A digital image or a frame of digital video typically consists of three rectangular arrays of integer-valued samples, one array for each of the three components of a tristimulus color representation for the spatial area represented in the image. Video coding often uses a color representation having three components called Y, Cb, and Cr. Component Y is called luma and represents brightness. The two chroma components Cb and Cr represent the extent to which the color deviates from gray toward blue and red, respectively. Because the human visual system is more sensitive to luma than chroma, often a sampling structure is used in which the chroma component arrays each have only one-fourth as many samples as the corresponding luma component array (half the number of samples in both the horizontal and vertical dimensions). This is called 4:2:0 sampling. The amplitude of each component is typically represented with 8 b of precision per sample for consumer-quality video.
The two basic video formats are progressive and interlaced. A frame array of video samples can be considered to contain two interleaved fields, a top field and a bottom field. The top field contains the even-numbered rows 0, 2, ..., H - 2 (with 0 being top row number for a frame and being its total number of rows), and the bottom field contains the odd-numbered rows 1, 3, ..., H - 1 (starting with the second row of the frame). When interlacing is used, rather than capturing the entire frame at each sampling time, only one of the two fields is captured. Thus, two sampling periods are required to capture each full frame of video. We will use the term picture to refer to either a frame or field.
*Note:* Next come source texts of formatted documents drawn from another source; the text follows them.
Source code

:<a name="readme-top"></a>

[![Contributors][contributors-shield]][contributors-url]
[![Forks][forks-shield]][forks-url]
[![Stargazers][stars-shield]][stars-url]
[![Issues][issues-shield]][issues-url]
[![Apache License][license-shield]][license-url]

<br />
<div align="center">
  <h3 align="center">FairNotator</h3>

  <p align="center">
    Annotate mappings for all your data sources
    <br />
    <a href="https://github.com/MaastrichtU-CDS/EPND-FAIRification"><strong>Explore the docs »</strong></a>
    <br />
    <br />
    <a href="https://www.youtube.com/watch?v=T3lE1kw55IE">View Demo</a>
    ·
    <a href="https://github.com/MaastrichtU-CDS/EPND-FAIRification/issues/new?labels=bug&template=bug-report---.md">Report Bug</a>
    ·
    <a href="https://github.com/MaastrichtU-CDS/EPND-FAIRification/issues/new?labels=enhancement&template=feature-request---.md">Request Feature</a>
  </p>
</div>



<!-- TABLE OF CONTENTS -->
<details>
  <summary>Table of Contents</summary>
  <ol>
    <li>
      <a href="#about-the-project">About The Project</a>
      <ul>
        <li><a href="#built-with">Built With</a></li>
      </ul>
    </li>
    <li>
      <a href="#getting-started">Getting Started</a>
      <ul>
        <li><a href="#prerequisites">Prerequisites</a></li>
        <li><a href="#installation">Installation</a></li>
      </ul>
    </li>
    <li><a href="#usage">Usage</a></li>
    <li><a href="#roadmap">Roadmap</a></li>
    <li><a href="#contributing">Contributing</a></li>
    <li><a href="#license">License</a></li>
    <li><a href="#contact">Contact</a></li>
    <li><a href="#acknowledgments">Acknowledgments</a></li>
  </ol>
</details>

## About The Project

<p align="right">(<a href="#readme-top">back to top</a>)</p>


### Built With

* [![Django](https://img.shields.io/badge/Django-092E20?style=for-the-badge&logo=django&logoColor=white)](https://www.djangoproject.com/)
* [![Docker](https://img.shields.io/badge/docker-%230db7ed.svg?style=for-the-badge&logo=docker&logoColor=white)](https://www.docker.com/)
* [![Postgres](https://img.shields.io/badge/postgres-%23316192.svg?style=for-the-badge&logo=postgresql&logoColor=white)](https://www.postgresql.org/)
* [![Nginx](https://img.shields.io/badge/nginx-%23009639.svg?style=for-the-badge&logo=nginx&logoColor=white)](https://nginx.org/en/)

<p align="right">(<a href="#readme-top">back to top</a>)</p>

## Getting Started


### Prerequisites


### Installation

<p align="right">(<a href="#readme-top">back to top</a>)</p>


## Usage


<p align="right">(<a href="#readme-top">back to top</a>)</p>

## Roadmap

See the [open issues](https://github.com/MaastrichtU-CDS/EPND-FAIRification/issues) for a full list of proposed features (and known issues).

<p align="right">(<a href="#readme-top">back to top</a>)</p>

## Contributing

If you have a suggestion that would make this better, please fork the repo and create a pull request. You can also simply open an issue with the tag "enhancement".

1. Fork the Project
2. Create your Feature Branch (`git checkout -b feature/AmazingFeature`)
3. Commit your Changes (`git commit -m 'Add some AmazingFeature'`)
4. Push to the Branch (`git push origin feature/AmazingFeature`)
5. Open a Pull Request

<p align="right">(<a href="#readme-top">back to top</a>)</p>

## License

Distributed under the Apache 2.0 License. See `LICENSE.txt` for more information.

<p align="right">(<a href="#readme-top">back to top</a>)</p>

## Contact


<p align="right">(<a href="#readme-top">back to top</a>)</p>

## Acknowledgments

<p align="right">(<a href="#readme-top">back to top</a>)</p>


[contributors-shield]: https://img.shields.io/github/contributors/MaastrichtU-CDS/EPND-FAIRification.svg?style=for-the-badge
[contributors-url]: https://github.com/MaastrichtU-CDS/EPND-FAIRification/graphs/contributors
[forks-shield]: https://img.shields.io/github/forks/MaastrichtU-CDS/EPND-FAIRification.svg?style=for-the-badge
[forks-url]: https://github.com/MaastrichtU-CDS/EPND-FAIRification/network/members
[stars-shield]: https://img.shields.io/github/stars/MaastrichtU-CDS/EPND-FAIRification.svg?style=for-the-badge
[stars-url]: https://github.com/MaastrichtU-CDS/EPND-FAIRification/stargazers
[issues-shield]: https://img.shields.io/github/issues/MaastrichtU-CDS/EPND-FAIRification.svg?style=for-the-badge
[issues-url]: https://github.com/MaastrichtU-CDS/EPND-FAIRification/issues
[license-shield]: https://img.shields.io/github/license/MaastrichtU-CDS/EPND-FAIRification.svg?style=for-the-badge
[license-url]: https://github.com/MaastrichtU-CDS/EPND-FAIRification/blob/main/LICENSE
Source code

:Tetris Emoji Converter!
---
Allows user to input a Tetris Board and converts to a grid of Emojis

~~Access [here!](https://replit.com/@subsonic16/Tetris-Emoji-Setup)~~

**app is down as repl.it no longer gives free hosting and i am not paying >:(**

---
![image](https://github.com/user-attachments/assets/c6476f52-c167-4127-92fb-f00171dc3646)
If the two fields of a frame are captured at different time instants, the frame is referred to as an interlaced frame, and otherwise it is referred to as a progressive frame.
Techniques for Digital Compression
Prediction: A process by which a set of prediction values is created (often based in part on an indication sent by an encoder of how to form the prediction based on analysis of the input samples and the types of prediction that can be selected in the system design) that is used to predict the values of the input samples so that the values that need to be represented become only the (typically easier to encode) differences from the predicted values, such differences being called the residual values.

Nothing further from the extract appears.